- [Exercise requirements] Each line from the top of the listing through the one holding "1. **Duplicate Tool" should be restated word for word, with nothing added and no pictures.

- [Records shown]
»»

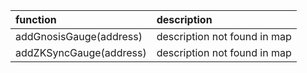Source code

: | function                | description                  |
|:------------------------|:-----------------------------|
| addGnosisGauge(address) | description not found in map |
| addZKSyncGauge(address) | description not found in map |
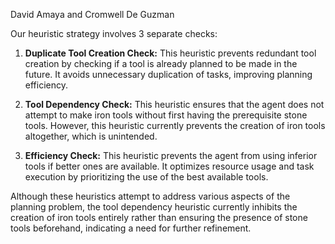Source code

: David Amaya and Cromwell De Guzman

Our heuristic strategy involves 3 separate checks:

1. **Duplicate Tool Creation Check:** This heuristic prevents redundant tool creation by checking if a tool is already planned to be made in the future. It avoids unnecessary duplication of tasks, improving planning efficiency.

2. **Tool Dependency Check:** This heuristic ensures that the agent does not attempt to make iron tools without first having the prerequisite stone tools. However, this heuristic currently prevents the creation of iron tools altogether, which is unintended.

3. **Efficiency Check:** This heuristic prevents the agent from using inferior tools if better ones are available. It optimizes resource usage and task execution by prioritizing the use of the best available tools.

Although these heuristics attempt to address various aspects of the planning problem, the tool dependency heuristic currently inhibits the creation of iron tools entirely rather than ensuring the presence of stone tools beforehand, indicating a need for further refinement.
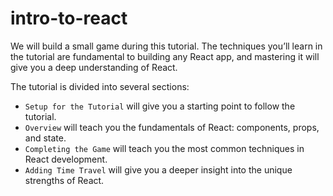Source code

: # intro-to-react

We will build a small game during this tutorial. The techniques you’ll learn in the tutorial are fundamental to building any React app, and mastering it will give you a deep understanding of React.

The tutorial is divided into several sections:

- `Setup for the Tutorial` will give you a starting point to follow the tutorial.
- `Overview` will teach you the fundamentals of React: components, props, and state.
- `Completing the Game` will teach you the most common techniques in React development.
- `Adding Time Travel` will give you a deeper insight into the unique strengths of React.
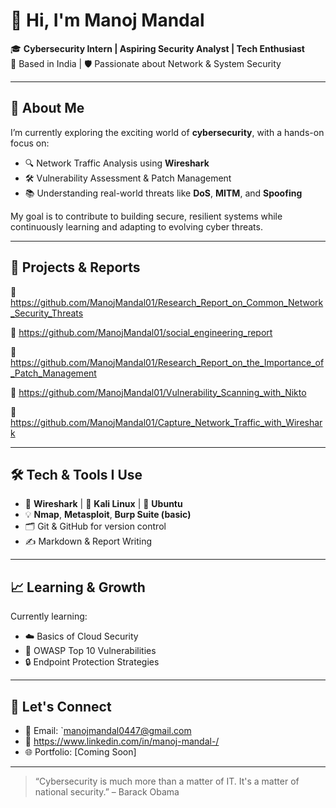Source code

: # 👋 Hi, I'm Manoj Mandal

🎓 **Cybersecurity Intern | Aspiring Security Analyst | Tech Enthusiast**  
📍 Based in India | 🛡️ Passionate about Network & System Security

---

## 🧠 About Me

I’m currently exploring the exciting world of **cybersecurity**, with a hands-on focus on:

- 🔍 Network Traffic Analysis using **Wireshark**
- 🛠️ Vulnerability Assessment & Patch Management
- 📚 Understanding real-world threats like **DoS**, **MITM**, and **Spoofing**

My goal is to contribute to building secure, resilient systems while continuously learning and adapting to evolving cyber threats.

---

## 🚀 Projects & Reports

📄 https://github.com/ManojMandal01/Research_Report_on_Common_Network_Security_Threats

📄 https://github.com/ManojMandal01/social_engineering_report

📄 https://github.com/ManojMandal01/Research_Report_on_the_Importance_of_Patch_Management

📄 https://github.com/ManojMandal01/Vulnerability_Scanning_with_Nikto

📄 https://github.com/ManojMandal01/Capture_Network_Traffic_with_Wireshark



---

## 🛠️ Tech & Tools I Use

- 🔐 **Wireshark** | 🔧 **Kali Linux** | 🐧 **Ubuntu**
- 💡 **Nmap**, **Metasploit**, **Burp Suite (basic)**
- 🗂️ Git & GitHub for version control
- ✍️ Markdown & Report Writing

---

## 📈 Learning & Growth

Currently learning:

- ☁️ Basics of Cloud Security
- 📜 OWASP Top 10 Vulnerabilities
- 🔒 Endpoint Protection Strategies

---

## 🤝 Let's Connect

- 📧 Email: `manojmandal0447@gmail.com 
- 💼 https://www.linkedin.com/in/manoj-mandal-/ 
- 🌐 Portfolio: [Coming Soon]

---

> “Cybersecurity is much more than a matter of IT. It's a matter of national security.” – Barack Obama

««

- [Task response]
Source code

: | function                | description                  |
|:------------------------|:-----------------------------|
| addGnosisGauge(address) | description not found in map |
| addZKSyncGauge(address) | description not found in map |
Source code

: David Amaya and Cromwell De Guzman

Our heuristic strategy involves 3 separate checks:

1. **Duplicate Tool Creation Check:** This heuristic prevents redundant tool creation by checking if a tool is already planned to be made in the future. It avoids unnecessary duplication of tasks, improving planning efficiency.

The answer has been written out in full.